_RECORDS TO PROCESS_.

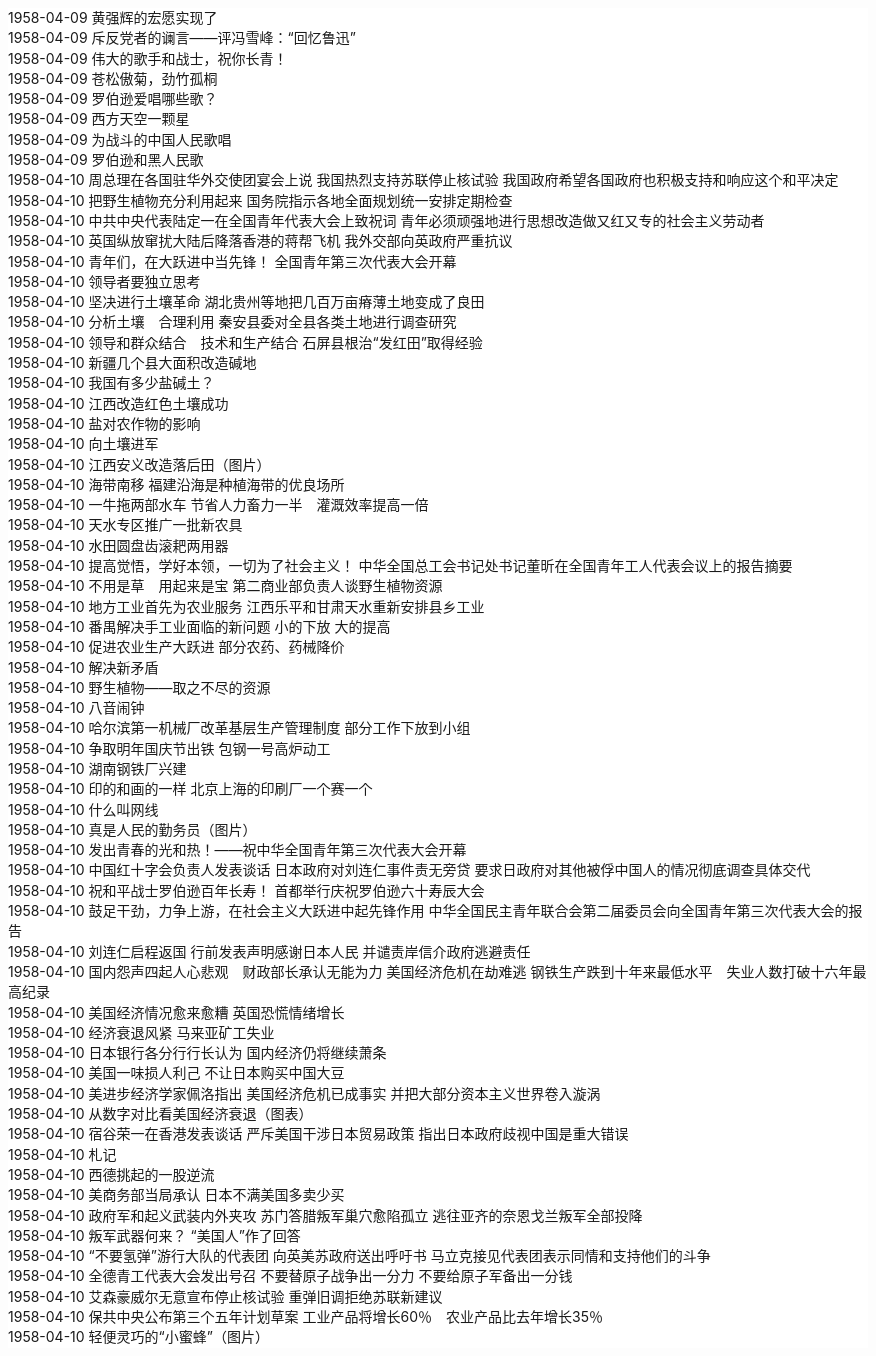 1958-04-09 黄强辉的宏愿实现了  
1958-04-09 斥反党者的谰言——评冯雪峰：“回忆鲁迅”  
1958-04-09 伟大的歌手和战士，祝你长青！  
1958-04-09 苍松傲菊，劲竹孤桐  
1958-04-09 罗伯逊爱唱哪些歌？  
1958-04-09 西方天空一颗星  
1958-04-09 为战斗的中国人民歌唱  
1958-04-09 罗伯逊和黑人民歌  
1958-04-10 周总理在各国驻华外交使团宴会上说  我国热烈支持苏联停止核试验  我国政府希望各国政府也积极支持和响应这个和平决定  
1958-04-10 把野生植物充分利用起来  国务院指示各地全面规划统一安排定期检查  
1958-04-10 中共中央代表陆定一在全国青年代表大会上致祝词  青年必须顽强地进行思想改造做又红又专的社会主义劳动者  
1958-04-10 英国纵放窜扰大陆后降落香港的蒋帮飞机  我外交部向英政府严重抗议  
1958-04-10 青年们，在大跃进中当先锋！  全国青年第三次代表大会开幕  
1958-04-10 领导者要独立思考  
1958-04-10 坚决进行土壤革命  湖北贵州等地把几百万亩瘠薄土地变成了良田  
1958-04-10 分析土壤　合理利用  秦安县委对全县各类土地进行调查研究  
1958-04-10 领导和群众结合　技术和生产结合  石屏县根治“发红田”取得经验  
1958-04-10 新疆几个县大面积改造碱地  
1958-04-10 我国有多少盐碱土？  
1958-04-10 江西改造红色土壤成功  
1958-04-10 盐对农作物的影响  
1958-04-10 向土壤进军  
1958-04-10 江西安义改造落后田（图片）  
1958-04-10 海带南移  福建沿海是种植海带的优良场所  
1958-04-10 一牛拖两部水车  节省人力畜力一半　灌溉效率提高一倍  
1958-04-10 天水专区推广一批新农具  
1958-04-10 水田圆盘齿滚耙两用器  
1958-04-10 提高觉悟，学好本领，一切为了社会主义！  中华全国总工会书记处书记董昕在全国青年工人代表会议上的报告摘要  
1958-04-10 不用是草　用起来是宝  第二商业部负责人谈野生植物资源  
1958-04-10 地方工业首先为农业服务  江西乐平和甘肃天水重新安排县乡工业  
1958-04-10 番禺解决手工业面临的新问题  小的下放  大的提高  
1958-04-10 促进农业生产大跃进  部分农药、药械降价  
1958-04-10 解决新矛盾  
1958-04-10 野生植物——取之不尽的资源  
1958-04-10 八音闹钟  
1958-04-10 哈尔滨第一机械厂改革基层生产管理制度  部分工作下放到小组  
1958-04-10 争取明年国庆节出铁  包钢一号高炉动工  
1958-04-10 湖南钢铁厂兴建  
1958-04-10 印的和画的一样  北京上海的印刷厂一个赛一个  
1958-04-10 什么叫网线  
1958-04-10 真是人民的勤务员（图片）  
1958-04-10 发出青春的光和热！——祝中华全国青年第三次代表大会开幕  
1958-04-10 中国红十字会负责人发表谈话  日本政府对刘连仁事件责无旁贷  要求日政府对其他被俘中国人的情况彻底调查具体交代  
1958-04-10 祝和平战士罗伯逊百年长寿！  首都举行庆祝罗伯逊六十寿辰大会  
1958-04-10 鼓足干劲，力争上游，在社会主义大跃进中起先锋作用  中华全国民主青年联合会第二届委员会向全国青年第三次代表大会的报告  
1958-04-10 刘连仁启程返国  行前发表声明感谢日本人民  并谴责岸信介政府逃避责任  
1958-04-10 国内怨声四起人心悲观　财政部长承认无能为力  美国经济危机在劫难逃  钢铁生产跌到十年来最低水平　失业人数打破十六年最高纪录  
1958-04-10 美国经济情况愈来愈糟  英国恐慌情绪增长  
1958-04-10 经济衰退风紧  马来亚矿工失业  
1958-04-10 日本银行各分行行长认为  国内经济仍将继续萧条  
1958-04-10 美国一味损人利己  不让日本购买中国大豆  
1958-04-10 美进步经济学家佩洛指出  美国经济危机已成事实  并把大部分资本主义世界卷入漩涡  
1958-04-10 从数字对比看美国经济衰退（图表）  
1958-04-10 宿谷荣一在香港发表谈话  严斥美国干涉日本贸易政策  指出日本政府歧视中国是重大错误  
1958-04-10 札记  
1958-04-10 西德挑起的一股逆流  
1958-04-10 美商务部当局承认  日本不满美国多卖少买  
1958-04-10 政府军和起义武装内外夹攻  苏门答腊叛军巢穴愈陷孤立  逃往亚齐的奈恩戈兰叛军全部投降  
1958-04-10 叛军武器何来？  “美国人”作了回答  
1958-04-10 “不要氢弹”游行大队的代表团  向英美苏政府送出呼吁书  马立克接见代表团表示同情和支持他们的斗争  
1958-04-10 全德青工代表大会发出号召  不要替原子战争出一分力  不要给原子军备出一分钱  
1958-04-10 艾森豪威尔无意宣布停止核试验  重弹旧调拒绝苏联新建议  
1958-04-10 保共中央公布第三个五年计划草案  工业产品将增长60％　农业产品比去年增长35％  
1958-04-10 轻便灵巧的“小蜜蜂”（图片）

_TASK TO COMPLETE_.
The reply should hold only the lines running from the top of the records to the line containing "1958-04-10 真是人民的勤务员（图片）", both included, copied exactly with no pictures.

_ANSWER TO THIS PROBLEM_.
 1958-04-09 黄强辉的宏愿实现了  
1958-04-09 斥反党者的谰言——评冯雪峰：“回忆鲁迅”  
1958-04-09 伟大的歌手和战士，祝你长青！  
1958-04-09 苍松傲菊，劲竹孤桐  
1958-04-09 罗伯逊爱唱哪些歌？  
1958-04-09 西方天空一颗星  
1958-04-09 为战斗的中国人民歌唱  
1958-04-09 罗伯逊和黑人民歌  
1958-04-10 周总理在各国驻华外交使团宴会上说  我国热烈支持苏联停止核试验  我国政府希望各国政府也积极支持和响应这个和平决定  
1958-04-10 把野生植物充分利用起来  国务院指示各地全面规划统一安排定期检查  
1958-04-10 中共中央代表陆定一在全国青年代表大会上致祝词  青年必须顽强地进行思想改造做又红又专的社会主义劳动者  
1958-04-10 英国纵放窜扰大陆后降落香港的蒋帮飞机  我外交部向英政府严重抗议  
1958-04-10 青年们，在大跃进中当先锋！  全国青年第三次代表大会开幕  
1958-04-10 领导者要独立思考  
1958-04-10 坚决进行土壤革命  湖北贵州等地把几百万亩瘠薄土地变成了良田  
1958-04-10 分析土壤　合理利用  秦安县委对全县各类土地进行调查研究  
1958-04-10 领导和群众结合　技术和生产结合  石屏县根治“发红田”取得经验  
1958-04-10 新疆几个县大面积改造碱地  
1958-04-10 我国有多少盐碱土？  
1958-04-10 江西改造红色土壤成功  
1958-04-10 盐对农作物的影响  
1958-04-10 向土壤进军  
1958-04-10 江西安义改造落后田（图片）  
1958-04-10 海带南移  福建沿海是种植海带的优良场所  
1958-04-10 一牛拖两部水车  节省人力畜力一半　灌溉效率提高一倍  
1958-04-10 天水专区推广一批新农具  
1958-04-10 水田圆盘齿滚耙两用器  
1958-04-10 提高觉悟，学好本领，一切为了社会主义！  中华全国总工会书记处书记董昕在全国青年工人代表会议上的报告摘要  
1958-04-10 不用是草　用起来是宝  第二商业部负责人谈野生植物资源  
1958-04-10 地方工业首先为农业服务  江西乐平和甘肃天水重新安排县乡工业  
1958-04-10 番禺解决手工业面临的新问题  小的下放  大的提高  
1958-04-10 促进农业生产大跃进  部分农药、药械降价  
1958-04-10 解决新矛盾  
1958-04-10 野生植物——取之不尽的资源  
1958-04-10 八音闹钟  
1958-04-10 哈尔滨第一机械厂改革基层生产管理制度  部分工作下放到小组  
1958-04-10 争取明年国庆节出铁  包钢一号高炉动工  
1958-04-10 湖南钢铁厂兴建  
1958-04-10 印的和画的一样  北京上海的印刷厂一个赛一个  
1958-04-10 什么叫网线  
1958-04-10 真是人民的勤务员（图片）  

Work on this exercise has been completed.